WORK TO COMPLETE: Keep each line of the material that includes "hidden", and leave out the rest.

**********

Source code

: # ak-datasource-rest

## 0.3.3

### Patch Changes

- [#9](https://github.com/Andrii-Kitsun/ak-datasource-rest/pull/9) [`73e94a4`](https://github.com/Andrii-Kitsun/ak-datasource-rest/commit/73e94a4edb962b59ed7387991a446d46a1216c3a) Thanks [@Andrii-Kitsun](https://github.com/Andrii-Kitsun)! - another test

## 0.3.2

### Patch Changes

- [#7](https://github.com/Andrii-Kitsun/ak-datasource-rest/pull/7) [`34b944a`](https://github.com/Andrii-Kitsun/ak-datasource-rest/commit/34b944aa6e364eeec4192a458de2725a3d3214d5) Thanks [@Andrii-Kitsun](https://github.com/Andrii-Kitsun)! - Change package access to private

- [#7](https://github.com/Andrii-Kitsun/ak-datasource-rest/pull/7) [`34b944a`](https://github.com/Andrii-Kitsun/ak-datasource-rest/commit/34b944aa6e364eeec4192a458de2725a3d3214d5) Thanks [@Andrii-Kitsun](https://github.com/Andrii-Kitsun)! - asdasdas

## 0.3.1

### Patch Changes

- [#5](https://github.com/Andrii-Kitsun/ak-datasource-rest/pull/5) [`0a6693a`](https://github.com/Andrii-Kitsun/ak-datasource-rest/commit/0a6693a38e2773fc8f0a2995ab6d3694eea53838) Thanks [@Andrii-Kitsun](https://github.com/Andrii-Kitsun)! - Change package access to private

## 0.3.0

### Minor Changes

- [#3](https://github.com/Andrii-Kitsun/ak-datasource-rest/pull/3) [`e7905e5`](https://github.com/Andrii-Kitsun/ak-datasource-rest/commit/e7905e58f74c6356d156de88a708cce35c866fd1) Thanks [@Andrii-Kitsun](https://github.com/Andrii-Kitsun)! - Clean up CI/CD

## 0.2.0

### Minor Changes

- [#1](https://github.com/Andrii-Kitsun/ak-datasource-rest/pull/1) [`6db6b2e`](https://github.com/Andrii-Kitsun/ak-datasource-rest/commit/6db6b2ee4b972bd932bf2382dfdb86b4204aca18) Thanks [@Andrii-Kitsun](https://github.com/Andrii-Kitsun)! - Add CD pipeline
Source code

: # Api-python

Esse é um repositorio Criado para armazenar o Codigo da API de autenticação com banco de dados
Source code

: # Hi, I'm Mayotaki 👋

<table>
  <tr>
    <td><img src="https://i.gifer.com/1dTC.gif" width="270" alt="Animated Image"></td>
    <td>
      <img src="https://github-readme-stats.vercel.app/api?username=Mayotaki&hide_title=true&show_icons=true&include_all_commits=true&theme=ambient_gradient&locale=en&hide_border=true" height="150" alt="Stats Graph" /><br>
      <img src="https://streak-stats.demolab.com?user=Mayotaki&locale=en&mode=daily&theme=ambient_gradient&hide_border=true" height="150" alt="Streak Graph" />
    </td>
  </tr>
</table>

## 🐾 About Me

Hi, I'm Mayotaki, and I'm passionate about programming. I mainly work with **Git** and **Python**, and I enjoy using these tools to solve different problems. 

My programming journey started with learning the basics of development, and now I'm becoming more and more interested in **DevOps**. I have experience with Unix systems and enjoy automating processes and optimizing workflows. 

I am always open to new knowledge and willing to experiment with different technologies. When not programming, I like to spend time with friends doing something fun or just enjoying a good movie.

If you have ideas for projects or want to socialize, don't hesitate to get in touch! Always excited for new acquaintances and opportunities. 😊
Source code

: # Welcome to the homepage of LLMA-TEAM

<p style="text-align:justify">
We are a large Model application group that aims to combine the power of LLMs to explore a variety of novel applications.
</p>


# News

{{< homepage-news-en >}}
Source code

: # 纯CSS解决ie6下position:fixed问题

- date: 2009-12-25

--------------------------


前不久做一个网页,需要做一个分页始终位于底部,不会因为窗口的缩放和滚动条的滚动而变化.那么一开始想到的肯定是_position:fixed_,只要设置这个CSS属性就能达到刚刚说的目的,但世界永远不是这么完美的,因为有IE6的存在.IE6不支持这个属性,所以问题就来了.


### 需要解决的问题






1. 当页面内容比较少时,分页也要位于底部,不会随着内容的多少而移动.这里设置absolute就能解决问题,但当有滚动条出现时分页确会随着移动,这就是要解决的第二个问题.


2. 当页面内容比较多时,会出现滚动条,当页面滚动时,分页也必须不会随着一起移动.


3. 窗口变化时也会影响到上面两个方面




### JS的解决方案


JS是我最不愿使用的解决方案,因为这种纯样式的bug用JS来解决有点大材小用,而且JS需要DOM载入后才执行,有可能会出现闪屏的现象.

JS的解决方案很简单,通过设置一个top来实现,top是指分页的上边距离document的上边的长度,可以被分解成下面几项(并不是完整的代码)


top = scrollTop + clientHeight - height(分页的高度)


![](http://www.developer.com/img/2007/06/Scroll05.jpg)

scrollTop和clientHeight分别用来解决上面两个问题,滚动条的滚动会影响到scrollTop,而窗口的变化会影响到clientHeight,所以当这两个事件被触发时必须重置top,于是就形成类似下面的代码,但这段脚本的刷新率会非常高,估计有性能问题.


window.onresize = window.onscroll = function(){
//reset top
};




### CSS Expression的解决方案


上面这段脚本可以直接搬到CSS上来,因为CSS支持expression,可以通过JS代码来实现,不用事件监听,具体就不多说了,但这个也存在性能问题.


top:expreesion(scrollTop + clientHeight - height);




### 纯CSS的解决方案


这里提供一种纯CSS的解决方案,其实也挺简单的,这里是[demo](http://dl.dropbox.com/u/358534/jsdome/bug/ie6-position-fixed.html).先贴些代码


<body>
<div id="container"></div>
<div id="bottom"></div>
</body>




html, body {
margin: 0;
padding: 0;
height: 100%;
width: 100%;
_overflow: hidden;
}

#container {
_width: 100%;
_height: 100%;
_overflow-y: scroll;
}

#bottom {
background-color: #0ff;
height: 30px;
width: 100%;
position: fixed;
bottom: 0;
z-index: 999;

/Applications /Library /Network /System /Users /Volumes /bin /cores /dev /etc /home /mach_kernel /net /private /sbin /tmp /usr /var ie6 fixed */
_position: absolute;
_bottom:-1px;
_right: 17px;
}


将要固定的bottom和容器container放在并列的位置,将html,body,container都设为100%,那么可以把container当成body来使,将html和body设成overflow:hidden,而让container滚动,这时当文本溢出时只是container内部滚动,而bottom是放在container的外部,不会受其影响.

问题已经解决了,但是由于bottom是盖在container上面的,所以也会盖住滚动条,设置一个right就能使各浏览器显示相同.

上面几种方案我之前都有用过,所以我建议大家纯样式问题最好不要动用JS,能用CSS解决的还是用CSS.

**********

REPLY:
_overflow: hidden;
将要固定的bottom和容器container放在并列的位置,将html,body,container都设为100%,那么可以把container当成body来使,将html和body设成overflow:hidden,而让container滚动,这时当文本溢出时只是container内部滚动,而bottom是放在container的外部,不会受其影响.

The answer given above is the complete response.